Les organisations patronales réclament de la stabilité politique et réglementaire
La commission des affaires économiques de l’Assemblée nationale présidée par Aurélie Trouvé (LFI) auditionnait mercredi 29 janvier les représentants du Medef, de la CGPME et de l’U2P à l’occasion d’une table-ronde sur l’activité économique, la production et l’emploi en France. Des dirigeants qui se disent inquiets de la conjoncture tant économique que politique.

© Capture vidéo Assemblée nationale/ Michel Picon, Amir Reza-Tofighi, Patrick Martin et Aurélie Trouvé
Après avoir auditionné les organisations syndicales le 14 janvier dernier, la commission des affaires économiques de l’Assemblée nationale a reçu mercredi 29 janvier trois organisations patronales, le Medef, la CPME et l’U2P (Union des entreprises de proximité), afin de sonder leur état d’esprit et d’entendre leurs propositions pour juguler un contexte qui inquiète beaucoup de dirigeants. Une inquiétude que partage le président du Medef, Patrick Martin, qui a voulu souligner avec solennité "la gravité" de la situation économique du pays sur fond de défaillances d’entreprises et de remontée du chômage ainsi que "le décalage important entre le débat politique et la réalité économique et sociale que nous vivons". Sur le terrain, le dirigeant du Medef observe un nombre croissant de procédures collectives qui touchent des entreprises dont la taille moyenne augmente, avec pour couronner le tout un périmètre de secteurs touchés qui s’élargit, notamment dans l’industrie. Conséquence : le chômage repart à la hausse. Une situation sur laquelle "nous avions déjà alerté fin août", rappelle avec une certaine amertume Patrick Martin. Car au-delà des difficultés économiques conjoncturelles, "l’aléa et l’incertitude" créés par la dissolution et la censure du gouvernement Barnier pèsent lourd dans la balance.
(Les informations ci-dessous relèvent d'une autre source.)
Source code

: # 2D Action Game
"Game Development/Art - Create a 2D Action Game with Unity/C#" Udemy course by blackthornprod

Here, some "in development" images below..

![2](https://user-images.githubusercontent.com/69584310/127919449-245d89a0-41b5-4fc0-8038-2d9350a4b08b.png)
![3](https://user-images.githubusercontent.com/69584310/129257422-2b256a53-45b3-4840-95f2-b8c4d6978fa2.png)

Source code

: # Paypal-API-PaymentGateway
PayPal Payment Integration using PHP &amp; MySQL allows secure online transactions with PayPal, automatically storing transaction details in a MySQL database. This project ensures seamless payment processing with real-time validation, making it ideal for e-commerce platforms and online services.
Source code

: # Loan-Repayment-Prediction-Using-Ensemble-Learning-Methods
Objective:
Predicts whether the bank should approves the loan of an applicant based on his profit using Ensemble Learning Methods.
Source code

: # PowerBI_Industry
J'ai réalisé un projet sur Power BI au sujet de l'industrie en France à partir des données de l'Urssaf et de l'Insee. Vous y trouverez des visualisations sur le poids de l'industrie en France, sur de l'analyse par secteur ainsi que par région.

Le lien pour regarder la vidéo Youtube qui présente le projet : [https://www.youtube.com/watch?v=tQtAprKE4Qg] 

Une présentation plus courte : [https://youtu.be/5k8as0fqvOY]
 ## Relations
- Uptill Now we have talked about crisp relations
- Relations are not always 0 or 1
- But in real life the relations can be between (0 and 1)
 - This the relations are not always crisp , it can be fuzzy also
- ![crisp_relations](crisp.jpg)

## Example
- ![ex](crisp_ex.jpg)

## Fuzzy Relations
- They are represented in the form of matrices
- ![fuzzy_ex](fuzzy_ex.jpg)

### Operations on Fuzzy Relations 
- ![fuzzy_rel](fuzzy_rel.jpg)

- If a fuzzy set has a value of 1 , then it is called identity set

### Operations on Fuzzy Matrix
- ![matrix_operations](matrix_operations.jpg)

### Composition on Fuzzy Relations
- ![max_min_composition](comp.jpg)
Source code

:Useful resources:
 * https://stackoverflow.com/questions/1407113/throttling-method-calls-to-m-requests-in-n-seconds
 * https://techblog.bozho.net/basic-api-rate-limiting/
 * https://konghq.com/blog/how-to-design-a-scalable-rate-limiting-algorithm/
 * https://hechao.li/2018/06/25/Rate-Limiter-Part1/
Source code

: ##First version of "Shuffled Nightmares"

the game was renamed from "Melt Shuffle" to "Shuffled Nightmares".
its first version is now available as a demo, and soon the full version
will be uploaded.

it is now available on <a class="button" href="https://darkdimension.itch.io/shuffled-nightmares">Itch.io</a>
En clair, "la France se met à contresens de ce qui se passe dans le reste du monde", et même plus près de nous chez nos partenaires européens tels que la Pologne, l’Espagne ou encore le Portugal qui aujourd’hui "se portent bien" et ont fait le choix de baisser leur taux d’imposition sur les sociétés afin de renforcer la compétitivité de leurs entreprises.
"Il faut arrêter de remplir la baignoire avant de la vider"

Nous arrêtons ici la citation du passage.